The story is imagined, but it is also the condition of our minds. It is the condition of the mind of the whole human race. We have become eager for one another’s destruction. If someone asks: why this eagerness? Eagerness should be for living life. Eagerness should be for how to create a more blissful life. But the eagerness is for how to destroy someone — even on the condition that we ourselves may be destroyed. What mistake has happened in this whole race?

The first mistake, the fundamental mistake that is eating away all education and all civilization, is this: up to now the entire construction of life has happened around man, not around woman. All civilization, all culture, all education up to now has been created by man, in man’s manner; not in woman’s manner.

Whatever qualities belong to man, civilization has taken them to be all in all. The possibilities that belong to woman, the seeds hidden in the heart of woman and how they can be developed — no attention has been given there. Man is utterly incomplete; without woman, very incomplete. And if man alone creates civilization, then that civilization will be incomplete; not only incomplete, it will be dangerous.

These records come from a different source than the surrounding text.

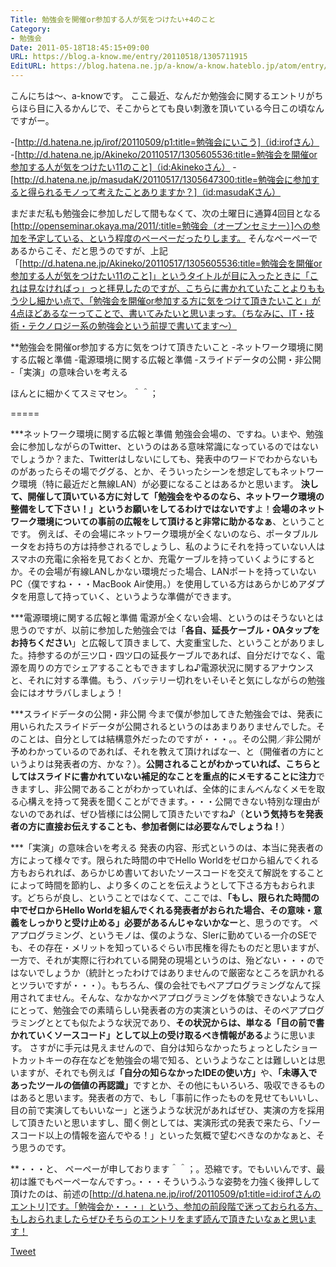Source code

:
 ```yaml
---
Title: 勉強会を開催or参加する人が気をつけたい+4のこと
Category:
- 勉強会
Date: 2011-05-18T18:45:15+09:00
URL: https://blog.a-know.me/entry/20110518/1305711915
EditURL: https://blog.hatena.ne.jp/a-know/a-know.hateblo.jp/atom/entry/12921228815727979714
---
```


こんにちは〜、a-knowです。
ここ最近、なんだか勉強会に関するエントリがちらほら目に入るかんじで、そこからとても良い刺激を頂いている今日この頃なんですがー。


-[http://d.hatena.ne.jp/irof/20110509/p1:title=勉強会にいこう]（id:irofさん）
-[http://d.hatena.ne.jp/Akineko/20110517/1305605536:title=勉強会を開催or参加する人が気をつけたい11のこと]（id:Akinekoさん）
-[http://d.hatena.ne.jp/masudaK/20110517/1305647300:title=勉強会に参加すると得られるモノって考えたことありますか？]（id:masudaKさん）


まだまだ私も勉強会に参加しだして間もなくて、次の土曜日に通算4回目となる[http://openseminar.okaya.ma/2011/:title=勉強会（オープンセミナー）]への参加を予定している、という程度のペーペーだったりします。
そんなペーペーであるからこそ、だと思うのですが、上記「[http://d.hatena.ne.jp/Akineko/20110517/1305605536:title=勉強会を開催or参加する人が気をつけたい11のこと]」というタイトルが目に入ったときに「これは見なければっ」っと拝見したのですが、こちらに書かれていたことよりももう少し細かい点で、「勉強会を開催or参加する方に気をつけて頂きたいこと」が4点ほどあるなーってことで、書いてみたいと思いまっす。（ちなみに、IT・技術・テクノロジー系の勉強会という前提で書いてます〜）


**勉強会を開催or参加する方に気をつけて頂きたいこと
-ネットワーク環境に関する広報と準備
-電源環境に関する広報と準備
-スライドデータの公開・非公開
-「実演」の意味合いを考える


ほんとに細かくてスミマセン。＾＾；


=====

***ネットワーク環境に関する広報と準備
勉強会会場の、ですね。いまや、勉強会に参加しながらのTwitter、というのはある意味常識になっているのではないでしょうか？また、Twitterはしないにしても、発表中のワードでわからないものがあったらその場でググる、とか、そういったシーンを想定してもネットワーク環境（特に最近だと無線LAN）が必要になることはあるかと思います。
<span class="deco" style="font-weight:bold;">決して、開催して頂いている方に対して「勉強会をやるのなら、ネットワーク環境の整備をして下さい！」というお願いをしてるわけではないです</span>よ！<span class="deco" style="font-weight:bold;">会場のネットワーク環境についての事前の広報をして頂けると非常に助かるなぁ</span>、ということです。
例えば、その会場にネットワーク環境が全くないのなら、ポータブルルータをお持ちの方は持参されるでしょうし、私のようにそれを持っていない人はスマホの充電に余裕を見ておくとか、充電ケーブルを持っていくようにするとか。その会場が有線LANしかない環境だった場合、LANポートを持っていないPC（僕ですね・・・MacBook Air使用。）を使用している方はあらかじめアダプタを用意して持っていく、というような準備ができます。


***電源環境に関する広報と準備
電源が全くない会場、というのはそうないとは思うのですが、以前に参加した勉強会では「<span class="deco" style="font-weight:bold;">各自、延長ケーブル・OAタップをお持ちください</span>」と広報して頂きまして、大変重宝した、ということがありました。持参するのが三ツ口・四ツ口の延長ケーブルであれば、自分だけでなく、電源を周りの方でシェアすることもできますしね♪電源状況に関するアナウンスと、それに対する準備。もう、バッテリー切れをいそいそと気にしながらの勉強会にはオサラバしましょう！


***スライドデータの公開・非公開
今まで僕が参加してきた勉強会では、発表に用いられたスライドデータが公開されるというのはあまりありませんでした。そのことは、自分としては結構意外だったのですが・・・。。その公開／非公開が予めわかっているのであれば、それを教えて頂ければなー、と（開催者の方にというよりは発表者の方、かな？）。<span class="deco" style="font-weight:bold;">公開されることがわかっていれば、こちらとしてはスライドに書かれていない補足的なことを重点的にメモすることに注力</span>できますし、非公開であることがわかっていれば、全体的にまんべんなくメモを取る心構えを持って発表を聞くことができます。・・・公開できない特別な理由がないのであれば、ぜひ皆様には公開して頂きたいですね♪（<span class="deco" style="font-weight:bold;">という気持ちを発表者の方に直接お伝えすることも、参加者側には必要なんでしょうね！</span>）


***「実演」の意味合いを考える
発表の内容、形式というのは、本当に発表者の方によって様々です。限られた時間の中でHello Worldをゼロから組んでくれる方もおられれば、あらかじめ書いておいたソースコードを交えて解説をすることによって時間を節約し、より多くのことを伝えようとして下さる方もおられます。どちらが良し、ということではなくて、ここでは、<span class="deco" style="font-weight:bold;">「もし、限られた時間の中でゼロからHello Worldを組んでくれる発表者がおられた場合、その意味・意義をしっかりと受け止める」必要があるんじゃないかなー</span>と、思うのです。
ペアプログラミング、というモノは、僕のような、SIerに勤めている一介のSEでも、その存在・メリットを知っているぐらい市民権を得たものだと思いますが、一方で、それが実際に行われている開発の現場というのは、殆どない・・・のではないでしょうか（統計とったわけではありませんので厳密なところを訊かれるとツラいですが・・・）。もちろん、僕の会社でもペアプログラミングなんて採用されてません。そんな、なかなかペアプログラミングを体験できないような人にとって、勉強会での素晴らしい発表者の方の実演というのは、そのペアプログラミングととても似たような状況であり、<span class="deco" style="font-weight:bold;">その状況からは、単なる「目の前で書かれていくソースコード」として以上の受け取るべき情報がある</span>ように思います。
さすがに手元は見えませんので、自分は知らなかったちょっとしたショートカットキーの存在などを勉強会の場で知る、というようなことは難しいとは思いますが、それでも例えば<span class="deco" style="font-weight:bold;">「自分の知らなかったIDEの使い方」</span>や、<span class="deco" style="font-weight:bold;">「未導入であったツールの価値の再認識」</span>ですとか、その他にもいろいろ、吸収できるものはあると思います。発表者の方で、もし「事前に作ったものを見せてもいいし、目の前で実演してもいいなー」と迷うような状況があればぜひ、実演の方を採用して頂きたいと思いますし、聞く側としては、実演形式の発表で来たら、「ソースコード以上の情報を盗んでやる！」といった気概で望むべきなのかなぁと、そう思うのです。


**・・・と、
ペーペーが申しております＾＾；。恐縮です。でもいいんです、最初は誰でもペーペーなんですっ。・・・そういうふうな姿勢を力強く後押しして頂けたのは、前述の[http://d.hatena.ne.jp/irof/20110509/p1:title=id:irofさんのエントリ]です。「勉強会か・・・」という、参加の前段階で迷っておられる方、もしおられましたらぜひそちらのエントリをまず読んで頂きたいなぁと思います！


<a href="http://twitter.com/share" class="twitter-share-button" data-count="horizontal" data-via="a_know" data-related="CDiT_info" data-lang="ja">Tweet</a><script type="text/javascript" src="//platform.twitter.com/widgets.js"></script>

It will be dangerous because the intense longing in man’s mind is ambition. In man’s mind, love does not sit very deep — ambition does. And where there is ambition, there will be jealousy; where there is ambition, there will be violence; where there is ambition, there will be hatred; where there is ambition, there will be war. Man’s whole consciousness is filled with ambition. In woman’s consciousness there is no ambition; rather, there is love. And our entire civilization is utterly empty of love — void of love — there is no place in it for love. Man fashioned the whole thing in his own way. Even his entire education he constructed in his own way. The structure he has given to life is in his own manner. In it, war is central; struggle is central; the sword is central.

So much so that if a woman also stands with a sword, man gives her great respect. Joan of Arc, the Rani of Jhansi — man respects them. Not because they were precious women, but because they were women like men. He erects their statues at crossroads. He sings, “She fought like a man; she was the queen of Jhansi.” He says she was man-like; that is why he respects her. But if a man is womanly, he dishonors him; he does not respect him. If a woman is manly, he respects her. If a woman takes up the sword, becomes a soldier — in man’s heart there is reverence. In man’s heart, apart from violence and ambition, there is no reverence for anything.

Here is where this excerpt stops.